Forest plot diagram for estimation of influenza A prevalence in COVID-19 patients according to each primary studies and overall estimate with a 95% confidence interval

Subgroup analysis for influenza A prevalence by geographical regions

The prevalence of influenza A in COVID-19 patients varied by geographic region. The highest prevalence is shown in Asia (17%) and the lowest in Africa and America (3% and 0%). High heterogeneity in Asia (I² = 99.63%) indicates significant variation between studies in this region, while Europe and Africa had very low heterogeneity. These differences may be related to methodological reasons, geographic differences, and demographic characteristics (Fig. 8).

Fig. 8.

Fig. 8

Overall results of forest plot subgroup analysis for influenza A prevalence by geographic region (Asia, Africa, America and Europe)

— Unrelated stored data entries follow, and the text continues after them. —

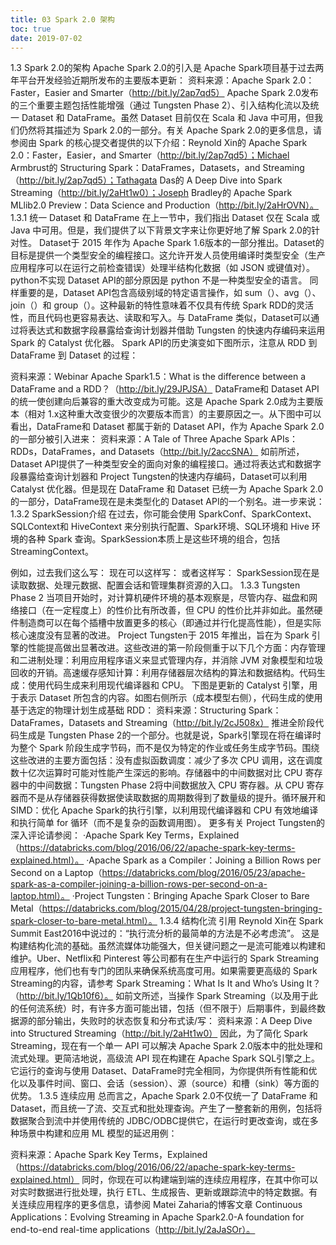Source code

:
 ```yaml
---
title: 03 Spark 2.0 架构
toc: true
date: 2019-07-02
---
```

1.3 Spark 2.0的架构
Apache Spark 2.0的引入是 Apache Spark项目基于过去两年平台开发经验近期所发布的主要版本更新：
资料来源：Apache Spark 2.0：Faster，Easier and Smarter（http://bit.ly/2ap7qd5）
Apache Spark 2.0发布的三个重要主题包括性能增强（通过 Tungsten Phase 2）、引入结构化流以及统一 Dataset 和 DataFrame。虽然 Dataset 目前仅在 Scala 和 Java 中可用，但我们仍然将其描述为 Spark 2.0的一部分。有关 Apache Spark 2.0的更多信息，请参阅由 Spark 的核心提交者提供的以下介绍：Reynold Xin的 Apache Spark 2.0：Faster，Easier，and Smarter（http://bit.ly/2ap7qd5）；Michael Armbrust的 Structuring Spark：DataFrames，Datasets，and Streaming（http://bit.ly/2ap7qd5）；Tathagata Das的 A Deep Dive into Spark Streaming（http://bit.ly/2aHt1w0）；Joseph Bradley的 Apache Spark MLlib2.0 Preview：Data Science and Production（http://bit.ly/2aHrOVN）。
1.3.1 统一 Dataset 和 DataFrame
在上一节中，我们指出 Dataset 仅在 Scala 或 Java 中可用。但是，我们提供了以下背景文字来让你更好地了解 Spark 2.0的针对性。
Dataset于 2015 年作为 Apache Spark 1.6版本的一部分推出。Dataset的目标是提供一个类型安全的编程接口。这允许开发人员使用编译时类型安全（生产应用程序可以在运行之前检查错误）处理半结构化数据（如 JSON 或键值对）。python不实现 Dataset API的部分原因是 python 不是一种类型安全的语言。
同样重要的是，Dataset API包含高级别域的特定语言操作，如 sum（）、avg（）、join（）和 group（）。这种最新的特性意味着不仅具有传统 Spark RDD的灵活性，而且代码也更容易表达、读取和写入。与 DataFrame 类似，Dataset可以通过将表达式和数据字段暴露给查询计划器并借助 Tungsten 的快速内存编码来运用 Spark 的 Catalyst 优化器。
Spark API的历史演变如下图所示，注意从 RDD 到 DataFrame 到 Dataset 的过程：



资料来源：Webinar Apache Spark1.5：What is the difference between a DataFrame and a RDD？（http://bit.ly/29JPJSA）
DataFrame和 Dataset API的统一使创建向后兼容的重大改变成为可能。这是 Apache Spark 2.0成为主要版本（相对 1.x这种重大改变很少的次要版本而言）的主要原因之一。从下图中可以看出，DataFrame和 Dataset 都属于新的 Dataset API，作为 Apache Spark 2.0的一部分被引入进来：
资料来源：A Tale of Three Apache Spark APIs：RDDs，DataFrames，and Datasets（http://bit.ly/2accSNA）
如前所述，Dataset API提供了一种类型安全的面向对象的编程接口。通过将表达式和数据字段暴露给查询计划器和 Project Tungsten的快速内存编码，Dataset可以利用 Catalyst 优化器。但是现在 DataFrame 和 Dataset 已统一为 Apache Spark 2.0的一部分，DataFrame现在是未类型化的 Dataset API的一个别名。进一步来说：
1.3.2 SparkSession介绍
在过去，你可能会使用 SparkConf、SparkContext、SQLContext和 HiveContext 来分别执行配置、Spark环境、SQL环境和 Hive 环境的各种 Spark 查询。SparkSession本质上是这些环境的组合，包括 StreamingContext。


例如，过去我们这么写：
现在可以这样写：
或者这样写：
SparkSession现在是读取数据、处理元数据、配置会话和管理集群资源的入口。
1.3.3 Tungsten Phase 2
当项目开始时，对计算机硬件环境的基本观察是，尽管内存、磁盘和网络接口（在一定程度上）的性价比有所改善，但 CPU 的性价比并非如此。虽然硬件制造商可以在每个插槽中放置更多的核心（即通过并行化提高性能），但是实际核心速度没有显著的改进。
Project Tungsten于 2015 年推出，旨在为 Spark 引擎的性能提高做出显著改进。这些改进的第一阶段侧重于以下几个方面：内存管理和二进制处理：利用应用程序语义来显式管理内存，并消除 JVM 对象模型和垃圾回收的开销。高速缓存感知计算：利用存储器层次结构的算法和数据结构。代码生成：使用代码生成来利用现代编译器和 CPU。
下图是更新的 Catalyst 引擎，用于表示 Dataset 所包含的内容。如图右侧所示（成本模型右侧），代码生成的使用基于选定的物理计划生成基础 RDD：
资料来源：Structuring Spark：DataFrames，Datasets and Streaming（http://bit.ly/2cJ508x）
推进全阶段代码生成是 Tungsten Phase 2的一个部分。也就是说，Spark引擎现在将在编译时为整个 Spark 阶段生成字节码，而不是仅为特定的作业或任务生成字节码。围绕这些改进的主要方面包括：没有虚拟函数调度：减少了多次 CPU 调用，这在调度数十亿次运算时可能对性能产生深远的影响。存储器中的中间数据对比 CPU 寄存器中的中间数据：Tungsten Phase 2将中间数据放入 CPU 寄存器。从 CPU 寄存器而不是从存储器获得数据使读取数据的周期数得到了数量级的提升。循环展开和 SIMD：优化 Apache Spark的执行引擎，以利用现代编译器和 CPU 有效地编译和执行简单 for 循环（而不是复杂的函数调用图）。
更多有关 Project Tungsten的深入评论请参阅：
·Apache Spark Key Terms，Explained（https://databricks.com/blog/2016/06/22/apache-spark-key-terms-explained.html）。
·Apache Spark as a Compiler：Joining a Billion Rows per Second on a Laptop（https://databricks.com/blog/2016/05/23/apache-spark-as-a-compiler-joining-a-billion-rows-per-second-on-a-laptop.html）。
·Project Tungsten：Bringing Apache Spark Closer to Bare Metal（https://databricks.com/blog/2015/04/28/project-tungsten-bringing-spark-closer-to-bare-metal.html）。
1.3.4 结构化流
引用 Reynold Xin在 Spark Summit East2016中说过的：“执行流分析的最简单的方法是不必考虑流”。
这是构建结构化流的基础。虽然流媒体功能强大，但关键问题之一是流可能难以构建和维护。Uber、Netflix和 Pinterest 等公司都有在生产中运行的 Spark Streaming应用程序，他们也有专门的团队来确保系统高度可用。如果需要更高级的 Spark Streaming的内容，请参考 Spark Streaming：What Is It and Who’s Using It？（http://bit.ly/1Qb10f6）。
如前文所述，当操作 Spark Streaming（以及用于此的任何流系统）时，有许多方面可能出错，包括（但不限于）后期事件，到最终数据源的部分输出，失败时的状态恢复和分布式读/写：
资料来源：A Deep Dive into Structured Streaming（http://bit.ly/2aHt1w0）
因此，为了简化 Spark Streaming，现在有一个单一 API 可以解决 Apache Spark 2.0版本中的批处理和流式处理。更简洁地说，高级流 API 现在构建在 Apache Spark SQL引擎之上。它运行的查询与使用 Dataset、DataFrame时完全相同，为你提供所有性能和优化以及事件时间、窗口、会话（session）、源（source）和槽（sink）等方面的优势。
1.3.5 连续应用
总而言之，Apache Spark 2.0不仅统一了 DataFrame 和 Dataset，而且统一了流、交互式和批处理查询。产生了一整套新的用例，包括将数据聚合到流中并使用传统的 JDBC/ODBC提供它，在运行时更改查询，或在多种场景中构建和应用 ML 模型的延迟用例：



资料来源：Apache Spark Key Terms，Explained（https://databricks.com/blog/2016/06/22/apache-spark-key-terms-explained.html）
同时，你现在可以构建端到端的连续应用程序，在其中你可以对实时数据进行批处理，执行 ETL、生成报告、更新或跟踪流中的特定数据。有关连续应用程序的更多信息，请参阅 Matei Zaharia的博客文章 Continuous Applications：Evolving Streaming in Apache Spark2.0-A foundation for end-to-end real-time applications（http://bit.ly/2aJaSOr）。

Subgroup analysis for influenza A prevalence by period time

The overall prevalence of influenza A in COVID-19 patients is 11%, and there was no significant difference between the time periods before and after 2021. In both time periods, there was very high heterogeneity (I² > 99%), likely due to differences in methodology, demographic characteristics, and diagnostic methods (Fig. 9).

Fig. 9.

Fig. 9

Overall forest plot results for influenza A prevalence by time period (before and after 2021)

Publication bias for influenza A prevalence

Egger’s test indicated that there was publication bias or small study effects in this meta-analysis (p = 0.0001). This finding, together with the asymmetry observed in the Funnel Plot, suggests that studies with high prevalence may be over-published and studies with low prevalence under-reported. This should be considered when interpreting the results of the meta-analysis (Fig. 10).

Fig. 10.

Fig. 10

Funnel plot to investigate publication bias in prevalence of influenza A in COVID-19 patients

Meta regression analysis for influenza A prevalence

Meta-regression results showed that the variables location, year group, and total patients had no significant effect on influenza A prevalence (p > 0.05) and showed only a small proportion of the very high heterogeneity (I² = 99.72%). These findings suggest that other factors, such as methodological differences, geographical conditions, or patient demographic characteristics, may be responsible for the remaining heterogeneity.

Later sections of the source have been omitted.